Periodically, every Flagler County sheriff has conducted big, sweeping drug operations, netting dozens of arrests and playing up the sweep in news conferences, often with the state attorney or sheriffs from other counties joining the show of force.
Flagler County Sheriff Rick Staly’s third operation of the sort–his first was in September 2017, his second in May 2018–he described as “the largest undercover operation Flagler County has ever seen,” with 40 felony arrest warrants and 23 arrests by the time Staly announced it at a press conference with State Attorney R.J. Larizza at his side. (The May 2018 operation netted actually 45 arrests.As with the May operation, several of those charged today were already in jail, charged over the last few months, with additional charges that may have been served today.)
Sha’Quan Robinson, 26, a waste hauler’s employee, was allegedly selling heroin on his route across town. Derick McKay, 36, was hiding drugs in his butt. Corey Richard Lynch, 36, had a hidden compartment in his car’s glove box, to hide weapons and drugs.

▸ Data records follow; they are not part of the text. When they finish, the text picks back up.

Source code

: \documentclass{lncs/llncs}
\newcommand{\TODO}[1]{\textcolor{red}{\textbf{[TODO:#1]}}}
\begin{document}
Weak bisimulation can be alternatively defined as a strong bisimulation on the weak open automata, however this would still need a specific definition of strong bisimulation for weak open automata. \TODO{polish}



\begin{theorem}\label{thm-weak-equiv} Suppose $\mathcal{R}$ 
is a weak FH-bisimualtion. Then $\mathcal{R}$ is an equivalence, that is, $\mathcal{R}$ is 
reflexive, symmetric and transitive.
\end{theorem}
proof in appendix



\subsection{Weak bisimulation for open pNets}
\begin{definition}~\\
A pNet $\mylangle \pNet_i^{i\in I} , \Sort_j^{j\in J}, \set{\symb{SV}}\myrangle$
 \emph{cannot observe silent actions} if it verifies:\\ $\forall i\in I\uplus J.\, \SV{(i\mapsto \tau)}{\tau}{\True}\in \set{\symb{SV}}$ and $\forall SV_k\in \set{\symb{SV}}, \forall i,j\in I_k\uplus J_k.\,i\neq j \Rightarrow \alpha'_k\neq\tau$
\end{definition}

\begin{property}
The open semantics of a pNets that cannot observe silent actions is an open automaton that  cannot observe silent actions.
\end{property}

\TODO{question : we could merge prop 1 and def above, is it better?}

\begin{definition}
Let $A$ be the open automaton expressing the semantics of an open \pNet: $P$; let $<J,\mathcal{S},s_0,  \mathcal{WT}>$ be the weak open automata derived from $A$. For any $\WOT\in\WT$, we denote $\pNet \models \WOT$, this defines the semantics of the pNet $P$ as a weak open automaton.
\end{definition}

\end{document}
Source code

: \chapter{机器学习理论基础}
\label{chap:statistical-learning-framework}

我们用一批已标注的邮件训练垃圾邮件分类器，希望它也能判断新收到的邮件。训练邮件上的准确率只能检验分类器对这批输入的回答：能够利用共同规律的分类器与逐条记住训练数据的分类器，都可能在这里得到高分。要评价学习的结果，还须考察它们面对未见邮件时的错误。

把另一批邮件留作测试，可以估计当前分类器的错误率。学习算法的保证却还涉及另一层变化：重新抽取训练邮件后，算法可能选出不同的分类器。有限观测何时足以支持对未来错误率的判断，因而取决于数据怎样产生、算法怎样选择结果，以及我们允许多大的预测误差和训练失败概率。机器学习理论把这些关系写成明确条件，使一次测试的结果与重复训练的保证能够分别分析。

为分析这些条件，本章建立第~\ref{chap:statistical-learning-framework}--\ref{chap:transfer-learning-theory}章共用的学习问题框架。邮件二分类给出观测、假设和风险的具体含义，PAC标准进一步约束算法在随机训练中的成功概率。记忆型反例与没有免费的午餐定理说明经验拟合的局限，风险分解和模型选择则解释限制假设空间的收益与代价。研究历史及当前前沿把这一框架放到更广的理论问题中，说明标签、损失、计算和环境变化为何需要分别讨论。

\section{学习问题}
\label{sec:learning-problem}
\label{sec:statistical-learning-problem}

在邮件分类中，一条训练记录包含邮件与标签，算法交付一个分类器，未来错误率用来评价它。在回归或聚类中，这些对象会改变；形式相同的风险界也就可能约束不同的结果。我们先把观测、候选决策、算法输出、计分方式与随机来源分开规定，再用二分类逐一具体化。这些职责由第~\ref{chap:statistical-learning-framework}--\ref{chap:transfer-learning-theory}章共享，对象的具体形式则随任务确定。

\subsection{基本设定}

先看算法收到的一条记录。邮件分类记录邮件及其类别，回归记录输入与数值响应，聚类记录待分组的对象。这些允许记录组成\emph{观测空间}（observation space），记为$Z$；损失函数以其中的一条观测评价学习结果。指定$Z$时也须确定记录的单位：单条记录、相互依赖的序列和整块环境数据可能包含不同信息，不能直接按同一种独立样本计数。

Robinson’s case was among the most startling: He “sold heroin to an undercover detective while dressed in his Waste Pro uniform and traveling on the back of a Waste Pro truck,” the sheriff said. “The truck pulled over, Robinson completed the sale of heroin, and then the truck resumed its normal trash pick-up route.”

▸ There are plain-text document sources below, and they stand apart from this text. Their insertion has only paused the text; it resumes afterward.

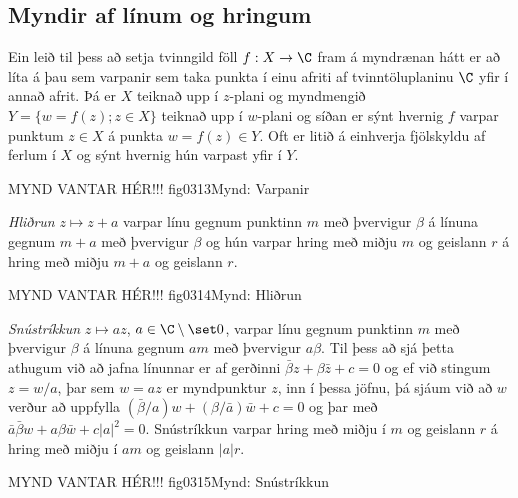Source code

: \subsection*{Myndir af línum og hringum}

Ein  leið til þess að setja tvinngild föll
$f:X\to \C$ fram á myndrænan hátt
er að líta á þau sem varpanir sem taka punkta í einu afriti af
tvinntöluplaninu $\C$ yfir í annað afrit.  Þá er $X$ teiknað upp í
$z$-plani og myndmengið $Y=\{w=f(z); z\in X\}$ 
teiknað upp í $w$-plani og síðan er sýnt
hvernig $f$ varpar punktum $z\in X$ á punkta $w=f(z)\in Y$.
Oft er litið á einhverja fjölskyldu af ferlum í $X$ og sýnt hvernig hún
varpast yfir í $Y$. 


MYND VANTAR HÉR!!! {fig0313}{Mynd: Varpanir}


\smallskip\noindent
{\it Hliðrun}  $z\mapsto z+a$ varpar línu gegnum punktinn $m$ með
þvervigur ${\beta}$  á línuna gegnum $m+a$ með þvervigur ${\beta}$ og
hún varpar hring með miðju $m$ og geislann $r$ á hring með miðju $m+a$
og geislann $r$.



MYND VANTAR HÉR!!! {fig0314}{Mynd: Hliðrun}


\smallskip\noindent
{\it Snústríkkun}
$z\mapsto az$, $a\in \C\setminus \set 0$, varpar línu gegnum
punktinn $m$ með þvervigur ${\beta}$  á línuna gegnum $am$ með
þvervigur $a{\beta}$. Til þess að sjá þetta athugum við að jafna
línunnar er af gerðinni $\bar {\beta} z+{\beta}\bar z+c=0$ og ef við
stingum $z=w/a$, þar sem $w=az$ er myndpunktur $z$, inn í þessa
jöfnu, þá sjáum við að $w$ verður að uppfylla
$(\bar {\beta}/a) w+({\beta}/\bar a)\bar w+c=0$ og þar með
$\bar a\bar {\beta} w+a{\beta}\bar w+c|a|^2=0$.  
Snústríkkun varpar hring með miðju í $m$ og geislann $r$ á hring með
miðju í $am$ og geislann $|a|r$.


MYND VANTAR HÉR!!! {fig0315}{Mynd: Snústríkkun}



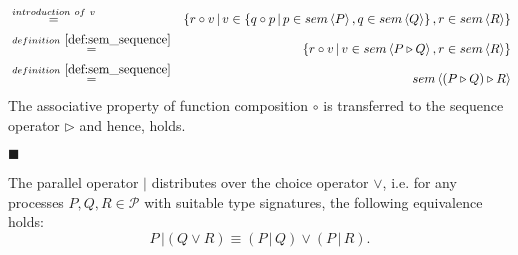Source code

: \begin{myproof}
\begin{eqnarray*}
  & \overset{introduction \ of \ v}{=} & \left\{ r \circ v \,|\, v \in \left\{ q \circ p \,|\, p \in sem \left\langle P \right\rangle, q \in sem \left\langle Q \right\rangle \right\}, r \in sem \left\langle R \right\rangle \right\} \\
  & \overset{\defref{def:sem_sequence}}{=} & \left\{ r \circ v \,|\, v \in sem \left\langle P \triangleright Q \right\rangle, r \in sem \left\langle R \right\rangle \right\} \\
  & \overset{\defref{def:sem_sequence}}{=} & sem \left\langle \left( P \triangleright Q \right) \triangleright R \right\rangle
\end{eqnarray*}
The associative property of function composition $\circ$ is transferred to the sequence operator $\triangleright$ and hence,  holds.

\hfill$\blacksquare$
\end{myproof}

\begin{theorem}
\label{thm:distributivity_parallel_choice}
The parallel operator $|$ distributes over the choice operator $\vee$, i.e. for any processes $P, Q, R \in \mathcal{P}$ with suitable type signatures, the following equivalence holds:
\begin{equation*}
  P \,| \left( Q \vee R \right) \equiv \left( P \,|\, Q \right) \vee \left( P \,|\, R \right).
\end{equation*}
\end{theorem}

All but one of those arrested today are from Flagler County, overwhelmingly from Palm Coast. The exception was a Daytona Beach resident. “The eight-month long operation brought to light offenders from all walks of life, all ages, and from all areas of Flagler County,” the sheriff said. “Drug dealers have no boundaries and no ethnic group is immune.”

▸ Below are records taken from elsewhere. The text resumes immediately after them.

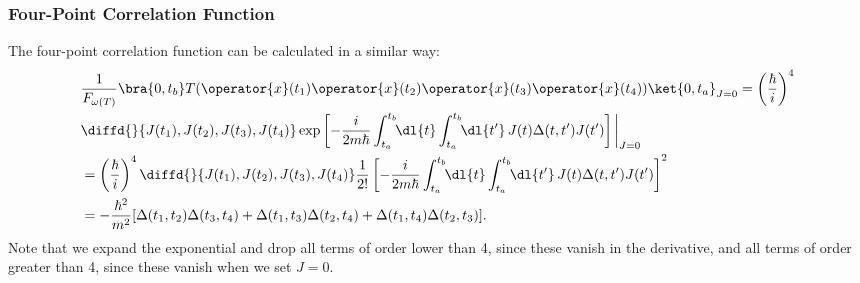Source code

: \documentclass[fleqn]{NotesClass}
\newcommand*{\timeorder}{T}
\begin{document}
    \subsubsection{Four-Point Correlation Function}
    The four-point correlation function can be calculated in a similar way:
    \begin{align}
        &\frac{1}{F_{\omega(T)}}\bra{0, t_b} \timeorder(\operator{x}(t_1)\operator{x}(t_2)\operator{x}(t_3)\operator{x}(t_4)) \ket{0, t_a}_{J=0} = \left( \frac{\hbar}{i} \right)^{4}\\
        &\diffd{}{J(t_1),J(t_2),J(t_3),J(t_4)} \exp\left[ -\frac{i}{2m\hbar} \int_{t_a}^{t_b} \!\! \dl{t} \int_{t_a}^{t_b} \!\! \dl{t'} \, J(t)\Delta(t, t')J(t') \right] \bigg\vert_{J=0}\notag\\
        &= \left( \frac{\hbar}{i} \right)^{4} \diffd{}{J(t_1),J(t_2),J(t_3),J(t_4)} \frac{1}{2!}\left[ -\frac{i}{2m\hbar} \int_{t_a}^{t_b} \!\! \dl{t} \int_{t_a}^{t_b} \!\! \dl{t'} \, J(t)\Delta(t, t')J(t') \right]^2\notag\\
        &= -\frac{\hbar^2}{m^2} [\Delta(t_1, t_2) \Delta(t_3, t_4) + \Delta(t_1, t_3)\Delta(t_2, t_4) + \Delta(t_1, t_4)\Delta(t_2, t_3)].
    \end{align}
    Note that we expand the exponential and drop all terms of order lower than 4, since these vanish in the derivative, and all terms of order greater than 4, since these vanish when we set \(J = 0\).
    
\end{document}
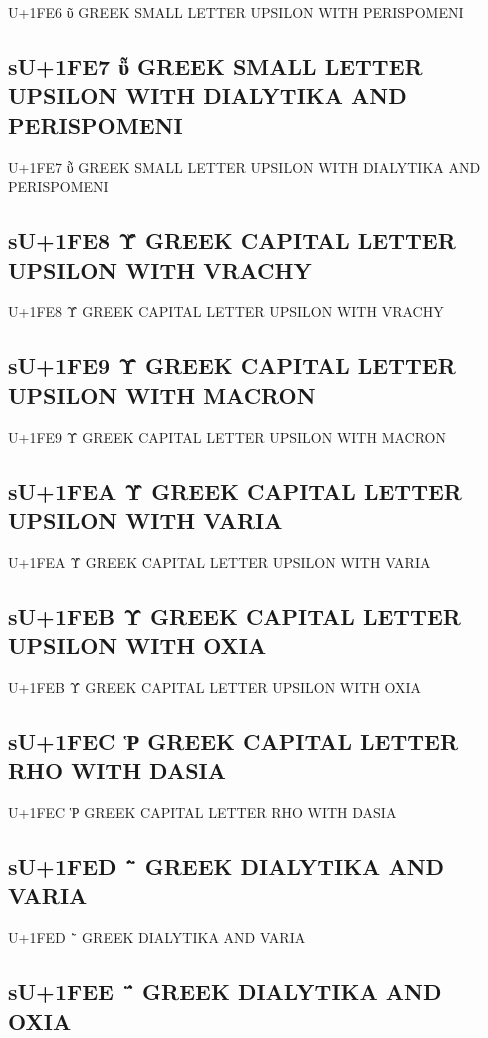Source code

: U+1FE6 ῦ GREEK SMALL LETTER UPSILON WITH PERISPOMENI

\subsection{sU+1FE7 ῧ GREEK SMALL LETTER UPSILON WITH DIALYTIKA AND PERISPOMENI}

U+1FE7 ῧ GREEK SMALL LETTER UPSILON WITH DIALYTIKA AND PERISPOMENI

\subsection{sU+1FE8 Ῠ GREEK CAPITAL LETTER UPSILON WITH VRACHY}

U+1FE8 Ῠ GREEK CAPITAL LETTER UPSILON WITH VRACHY

\subsection{sU+1FE9 Ῡ GREEK CAPITAL LETTER UPSILON WITH MACRON}

U+1FE9 Ῡ GREEK CAPITAL LETTER UPSILON WITH MACRON

\subsection{sU+1FEA Ὺ GREEK CAPITAL LETTER UPSILON WITH VARIA}

U+1FEA Ὺ GREEK CAPITAL LETTER UPSILON WITH VARIA

\subsection{sU+1FEB Ύ GREEK CAPITAL LETTER UPSILON WITH OXIA}

U+1FEB Ύ GREEK CAPITAL LETTER UPSILON WITH OXIA

\subsection{sU+1FEC Ῥ GREEK CAPITAL LETTER RHO WITH DASIA}

U+1FEC Ῥ GREEK CAPITAL LETTER RHO WITH DASIA

\subsection{sU+1FED ῭ GREEK DIALYTIKA AND VARIA}

U+1FED ῭ GREEK DIALYTIKA AND VARIA

\subsection{sU+1FEE ΅ GREEK DIALYTIKA AND OXIA}

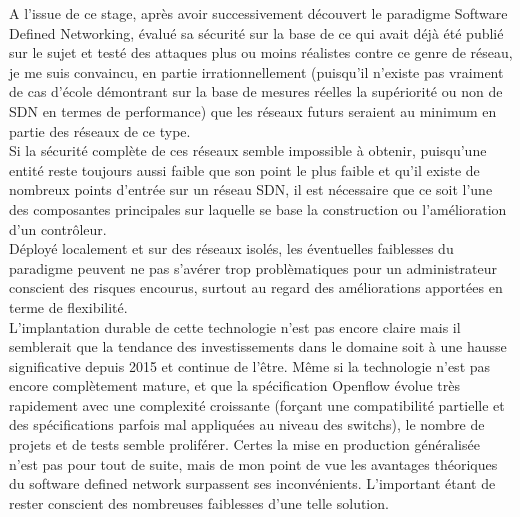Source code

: A l'issue de ce stage, après avoir successivement découvert le paradigme Software Defined Networking, évalué sa sécurité sur la base de ce qui avait déjà été publié sur le sujet et testé des attaques plus ou moins réalistes contre ce genre de réseau, je me suis convaincu, en partie irrationnellement (puisqu'il n'existe pas vraiment de cas d'école démontrant sur la base de mesures réelles la supériorité ou non de SDN en termes de performance) que les réseaux futurs seraient au minimum en partie des réseaux de ce type.\\
Si la sécurité complète de ces réseaux semble impossible à obtenir, puisqu'une entité reste toujours aussi faible que son point le plus faible et qu'il existe de nombreux points d'entrée sur un réseau SDN, il est nécessaire que ce soit l'une des composantes principales sur laquelle se base la construction ou l'amélioration d'un contrôleur.\\
Déployé localement et sur des réseaux isolés, les éventuelles faiblesses du paradigme peuvent ne pas s'avérer trop problèmatiques pour un administrateur conscient des risques encourus, surtout au regard des améliorations apportées en terme de flexibilité.\\
L'implantation durable de cette technologie n'est pas encore claire mais il semblerait que la tendance des investissements dans le domaine soit à une hausse significative depuis 2015 et continue de l'être. Même si la technologie n'est pas encore complètement mature, et que la spécification Openflow évolue très rapidement avec une complexité croissante (forçant une compatibilité partielle et des spécifications parfois mal appliquées au niveau des switchs), le nombre de projets et de tests semble proliférer. Certes la mise en production généralisée n'est pas pour tout de suite, mais de mon point de vue les avantages théoriques du software defined network surpassent ses inconvénients. L'important étant de rester conscient des nombreuses faiblesses d'une telle solution.\\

The names of the drug operations are hokey–“Operation Heat Seeker,” “Operation Spring Cleaning,” today’s “Operation Heat Wave”–though the motive behind them is not: None of the suspects was arrested for mere possession. All were arrested for alleged sales–of heroin, fentanyl, cocaine, oxycodone, Synthetic Cathinones and other drugs, the addictive substances at the heart of the opioid crisis that took 70,000 lives from overdoses in 2017 alone, and 68,500 lives in 2018. Last year was the first in 30 years that the total number of overdose deaths declined.
There have been 30 suspected drug overdoses in the county so far this year, most of them non-fatal. Sheriff’s deputies have administered 21 doses of Narcan, the emergency antidote that restores normal breathing in the victim of an overdose.
And while Circuit Judge Chris France signed the warrants “with high bonds,” Staly said, many were expected to be back on the streets, as has always been the case previously, as Staly himself underscored in describing the histories of some of the suspects he named today: “Many names are repeat offenders well known to our deputies,” the sheriff said. “All dealers in this operation have previously been arrested a combined 534 times. I hope the judicial system takes a hard line with these poison peddlers and sends them off to prison. They’re not drug users. These are people that are selling poison to our sons, daughters, parents and friends that in some cases have the potential to be deadly.”
Most of the time it isn’t the judicial system’s fault that suspects end up back on the streets, as is commonly believed, but rather the result of poorly executed arrests on insufficient evidence that prosecutors don’t believe they can sustain in court, or, often, the result of prosecutorial discretion in deals that downgrade the original charge in exchange for a plea. Judges rarely exercise “downward departures,” meaning impose lower sentences, from those recommended by sentencing guidelines. But they usually stick with a plea agreement’s recommended sentence as devised by the prosecution and the defense.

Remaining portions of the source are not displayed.